Materials and Methods

Sequencing and Bioinformatic Analysis

Mouse insulinoma (MIN6) cells were cultured as previously described (Baran-Gale et al., 2013). Cells were lysed and RNA was isolated using either the Norgen (ON, Canada) Total RNA Purification Kit (UNC) or TRIzol-mediated extraction (NIH). Only samples with an RNA Integrity Number (RIN) of 8 or higher, as measured by Agilent (Santa Clara, CA, USA) Bioanalyzer 2100, were considered for further analysis. Small RNA libraries were generated using either the Illumina v1.5 protocol or the Illumina TruSeq protocol. Single-end sequencing was performed on either the Illumina GAIIx or Illumina HiSeq 2000 platforms. One library was also generated using the Bioo Scientific NEXTflex V2 protocol. For libraries generated with either of the Illumina protocols, small RNA-seq reads were trimmed using cutAdapt (-O 10 –e 0.1) to remove remnants of the 3′-adapter sequence. For the library generated with the NEXTflex protocol, the first four and last four nucleotides of small RNA-seq reads were trimmed to remove the degenerate nucleotides in the adapters. Subsequent mapping of trimmed reads to the mouse genome and miRNA/isomiR quantification were performed exactly as previously described (Baran-Gale et al., 2013).

A 9 week old C57BL/6J female mouse was purchased from Jackson Laboratories (Bar Harbor, ME, USA) as part of a cohort of control mice for another study. This mouse was maintained on a 12 h light/dark cycle with access to a standard chow diet and H2O ad libitum. After a 10 day acclimation period, the control animal was weighed and injected via tail vein with RNase-free sterile saline (Bioo Scientific; Austin, TX, USA). Seven days after dosing with saline, the animal was fasted (overnight), sacrificed by cervical dislocation without anesthesia and organs were collected. The liver was flash frozen in liquid nitrogen and stored at -80°C until RNA was extracted using the Norgen (ON, Canada) Total RNA Purification kit. Libraries were generated using either the Illumina TruSeq or Bioo Scientific NEXTflex V2 protocols. All animal work was performed in accordance with the Public Health Service Policy on Humane Care and Use of Laboratory Animals, and all studies were approved by the Institutional Animal Care and Use Committee (IACUC) at the University of North Carolina at Chapel Hill.
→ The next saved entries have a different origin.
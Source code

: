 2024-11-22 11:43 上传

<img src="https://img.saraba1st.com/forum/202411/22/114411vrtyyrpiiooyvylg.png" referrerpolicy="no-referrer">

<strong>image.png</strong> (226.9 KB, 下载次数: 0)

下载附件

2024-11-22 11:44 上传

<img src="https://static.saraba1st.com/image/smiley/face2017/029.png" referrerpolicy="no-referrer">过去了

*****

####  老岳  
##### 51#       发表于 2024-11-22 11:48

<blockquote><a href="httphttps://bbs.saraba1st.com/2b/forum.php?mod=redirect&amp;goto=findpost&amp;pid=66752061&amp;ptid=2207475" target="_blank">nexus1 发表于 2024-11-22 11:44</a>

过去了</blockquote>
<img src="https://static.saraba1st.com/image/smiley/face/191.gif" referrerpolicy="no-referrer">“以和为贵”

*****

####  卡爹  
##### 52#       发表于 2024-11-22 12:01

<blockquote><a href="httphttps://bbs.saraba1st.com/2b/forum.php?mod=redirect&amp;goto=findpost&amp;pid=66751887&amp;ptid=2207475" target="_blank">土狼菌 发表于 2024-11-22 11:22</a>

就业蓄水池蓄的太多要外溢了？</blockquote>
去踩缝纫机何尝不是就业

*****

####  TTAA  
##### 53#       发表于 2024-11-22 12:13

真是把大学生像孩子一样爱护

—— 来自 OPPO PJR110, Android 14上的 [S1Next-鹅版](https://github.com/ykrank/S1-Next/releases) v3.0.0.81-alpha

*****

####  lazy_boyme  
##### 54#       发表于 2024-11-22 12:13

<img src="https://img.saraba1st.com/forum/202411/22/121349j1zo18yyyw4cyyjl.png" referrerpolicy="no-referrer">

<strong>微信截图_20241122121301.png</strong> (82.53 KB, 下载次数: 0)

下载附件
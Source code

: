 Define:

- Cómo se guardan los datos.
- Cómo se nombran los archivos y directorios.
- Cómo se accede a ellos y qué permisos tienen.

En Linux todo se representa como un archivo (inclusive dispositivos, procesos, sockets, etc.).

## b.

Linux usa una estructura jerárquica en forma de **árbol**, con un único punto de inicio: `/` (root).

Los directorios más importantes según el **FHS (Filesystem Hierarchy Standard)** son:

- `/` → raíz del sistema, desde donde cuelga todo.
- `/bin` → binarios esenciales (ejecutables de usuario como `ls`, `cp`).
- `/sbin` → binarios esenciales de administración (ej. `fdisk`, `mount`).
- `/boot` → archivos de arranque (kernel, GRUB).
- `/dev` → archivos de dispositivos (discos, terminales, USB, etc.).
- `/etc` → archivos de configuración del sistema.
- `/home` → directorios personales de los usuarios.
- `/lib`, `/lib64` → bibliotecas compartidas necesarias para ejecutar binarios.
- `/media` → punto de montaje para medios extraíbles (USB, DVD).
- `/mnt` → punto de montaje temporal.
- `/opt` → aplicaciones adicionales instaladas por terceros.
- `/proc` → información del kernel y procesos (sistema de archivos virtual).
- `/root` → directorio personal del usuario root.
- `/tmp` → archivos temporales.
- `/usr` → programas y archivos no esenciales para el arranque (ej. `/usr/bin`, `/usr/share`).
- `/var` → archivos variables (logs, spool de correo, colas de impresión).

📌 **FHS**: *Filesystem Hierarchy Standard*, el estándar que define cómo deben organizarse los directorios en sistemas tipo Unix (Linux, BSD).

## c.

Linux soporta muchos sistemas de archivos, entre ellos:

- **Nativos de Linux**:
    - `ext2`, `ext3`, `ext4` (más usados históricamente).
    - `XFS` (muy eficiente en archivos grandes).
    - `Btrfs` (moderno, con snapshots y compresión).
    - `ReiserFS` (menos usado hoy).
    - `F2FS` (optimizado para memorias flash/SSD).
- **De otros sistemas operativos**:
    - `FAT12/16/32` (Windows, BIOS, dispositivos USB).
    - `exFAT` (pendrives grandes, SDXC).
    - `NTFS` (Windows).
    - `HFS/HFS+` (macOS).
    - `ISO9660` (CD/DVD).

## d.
Real Time Quantitative PCR Analysis and Linear Regression

Mouse insulinoma cells were cultured and lysed as above and RNA was isolated using the Norgen Total RNA Purification Kit. Complementary DNA (cDNA) was synthesized using the TaqMan miRNA Reverse Transcription kit (Applied Biosystems; Grand Island, NY, USA) according to the manufacturer’s instructions. Real-time PCR amplification was performed using TaqMan miRNA assays in TaqMan Universal PCR Master Mix on a BioRad CFX96 Touch Real Time PCR Detection system (Bio-Rad Laboratories, Inc., Richmond, CA). Reactions were performed in triplicate using U6 as the internal control. miRNA levels were expressed as relative quantitative values, which represent fold differences relative to miR-30e-5p (a miRNA we found to be among the least variable in expression across most library preparation protocols). All TaqMan assays used in this study where purchased from Applied Biosystems, Inc. (Grand Island, NY, USA) and include: mmu-miR-24-3p (4427975-000402), mmu-miR-27b-3p (4427975-000409), mmu-miR-29a-3p (4427975-002112), mmu-miR-375-3p (4427975-000564), miR-30e-5p (4427975-002223), and U6 (4427975-001973).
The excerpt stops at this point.